As part of each record given out to a harvester, there is an optional, repeatable "about" section which can be filled out in any (XML-schema conformant) way. Common uses are for provenance and rights information, and there are schemas in use by OAI communities for this. Presently DSpace does not provide any of this information.
DSpace keeps track of deletions (withdrawals). These are exposed via OAI, which has a specific mechansim for dealing with this. Since DSpace keeps a permanent record of withdrawn items, in the OAI-PMH sense DSpace supports deletions 'persistently'. This is as opposed to 'transient' deletion support, which would mean that deleted records are forgotten after a time.
Once an item has been withdrawn, OAI-PMH harvests of the date range in which the withdrawal occurred will find the 'deleted' record header. Harvests of a date range prior to the withdrawal will not find the record, despite the fact that the record did exist at that time.
As an example of this, consider an item that was created on 2002-05-02 and withdrawn on 2002-10-06. A request to harvest the month 2002-10 will yield the 'record deleted' header. However, a harvest of the month 2002-05 will not yield the original record.
Note that presently, the deletion of 'expunged' items is not exposed through OAI.
An OAI data provider can prevent any performance impact caused by harvesting by forcing a harvester to receive data in time-separated chunks. If the data provider receives a request for a lot of data, it can send part of the data with a resumption token. The harvester can then return later with the resumption token and continue.
DSpace supports resumption tokens for 'ListRecords' OAI-PMH requests. ListIdentifiers and ListSets requests do not produce a particularly high load on the system, so resumption tokens are not used for those requests.
Each OAI-PMH ListRecords request will return at most 100 records. This limit is set at the top of org.dspace.app.oai.DSpaceOAICatalog.java
(MAX_RECORDS
). A potential issue here is that if a harvest yields an exact multiple of MAX_RECORDS
, the last operation will result in a harvest with no records in it. It is unclear from the OAI-PMH specification if this is acceptable.
When a resumption token is issued, the optional completeListSize
and cursor
attributes are not included. OAICat sets the expirationDate
of the resumption token to one hour after it was issued, though in fact since DSpace resumption tokens contain all the information required to continue a request they do not actually expire.
Resumption tokens contain all the state information required to continue a request.
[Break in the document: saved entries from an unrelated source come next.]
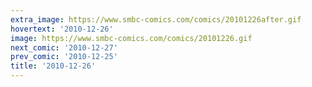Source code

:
```yaml
---
extra_image: https://www.smbc-comics.com/comics/20101226after.gif
hovertext: '2010-12-26'
image: https://www.smbc-comics.com/comics/20101226.gif
next_comic: '2010-12-27'
prev_comic: '2010-12-25'
title: '2010-12-26'
---
```


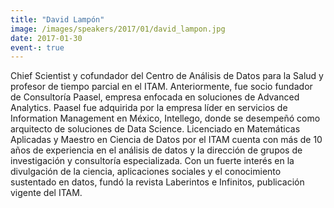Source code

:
 ```yaml
---
title: "David Lampón"
image: /images/speakers/2017/01/david_lampon.jpg
date: 2017-01-30
event-: true
---
```


Chief Scientist y cofundador del Centro de Análisis de Datos para la Salud y profesor de tiempo parcial en el ITAM. Anteriormente, fue socio fundador de Consultoría Paasel, empresa enfocada en soluciones de Advanced Analytics. Paasel fue adquirida por la empresa líder en servicios de Information Management en México, Intellego, donde se desempeñó como arquitecto de soluciones de Data Science. Licenciado en Matemáticas Aplicadas y Maestro en Ciencia de Datos por el ITAM cuenta con más de 10 años de experiencia en el análisis de datos y la dirección de grupos de investigación y consultoría especializada. Con un fuerte interés en la divulgación de la ciencia, aplicaciones sociales y el conocimiento sustentado en datos, fundó la revista Laberintos e Infinitos, publicación vigente del ITAM.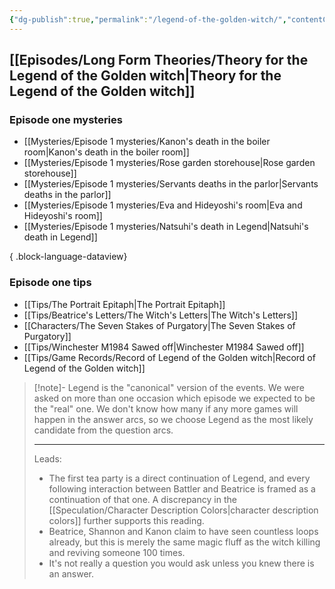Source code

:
 ```yaml
---
{"dg-publish":true,"permalink":"/legend-of-the-golden-witch/","contentClasses":"center-headings red-truth red-links blue-truth","created":"2025-02-27T17:44:11.956+01:00","updated":"2025-04-06T14:17:05.913+02:00"}
---
```



## [[Episodes/Long Form Theories/Theory for the Legend of the Golden witch\|Theory for the Legend of the Golden witch]]

### Episode one mysteries
- [[Mysteries/Episode 1 mysteries/Kanon's death in the boiler room\|Kanon's death in the boiler room]]
- [[Mysteries/Episode 1 mysteries/Rose garden storehouse\|Rose garden storehouse]]
- [[Mysteries/Episode 1 mysteries/Servants deaths in the parlor\|Servants deaths in the parlor]]
- [[Mysteries/Episode 1 mysteries/Eva and Hideyoshi's room\|Eva and Hideyoshi's room]]
- [[Mysteries/Episode 1 mysteries/Natsuhi's death in Legend\|Natsuhi's death in Legend]]

{ .block-language-dataview}
### Episode one tips
- [[Tips/The Portrait Epitaph\|The Portrait Epitaph]]
- [[Tips/Beatrice's Letters/The Witch's Letters\|The Witch's Letters]]
- [[Characters/The Seven Stakes of Purgatory\|The Seven Stakes of Purgatory]]
- [[Tips/Winchester M1984 Sawed off\|Winchester M1984 Sawed off]]
- [[Tips/Game Records/Record of Legend of the Golden witch\|Record of Legend of the Golden witch]]



<div class="transclusion internal-embed is-loaded"><div class="markdown-embed">



> [!note]- Legend is the "canonical" version of the events.
> We were asked on more than one occasion which episode we expected to be the "real" one.
> We don't know how many if any more games will happen in the answer arcs, so we choose Legend as the most likely candidate from the question arcs.
>  
> ---
> Leads:
> - The first tea party is a direct continuation of Legend, and every following interaction between Battler and Beatrice is framed as a continuation of that one. A discrepancy in the [[Speculation/Character Description Colors\|character description colors]] further supports this reading.
> - Beatrice, Shannon and Kanon claim to have seen countless loops already, but this is merely the same magic fluff as the witch killing and reviving someone 100 times.
> - It's not really a question you would ask unless you knew there is an answer.

</div></div>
The format is:
from/until/setSpec/offset
from
and until
are the ISO 8601 dates passed in as part of the original request, and setSpec
is also taken from the original request. offset
is the number of records that have already been sent to the harvester. For example:
2003-01-01//hdl_1721_1_1234/300
This means the harvest is 'from' 2003-01-01
, has no 'until' date, is for collection hdl:1721.1/1234, and 300 records have already been sent to the harvester. (Actually, if the original OAI-PMH request doesn't specify a 'from' or 'until, OAICat fills them out automatically to '0000-00-00T00:00:00Z' and '9999-12-31T23:59:59Z' respectively. This means DSpace resumption tokens will always have from and until dates in them.)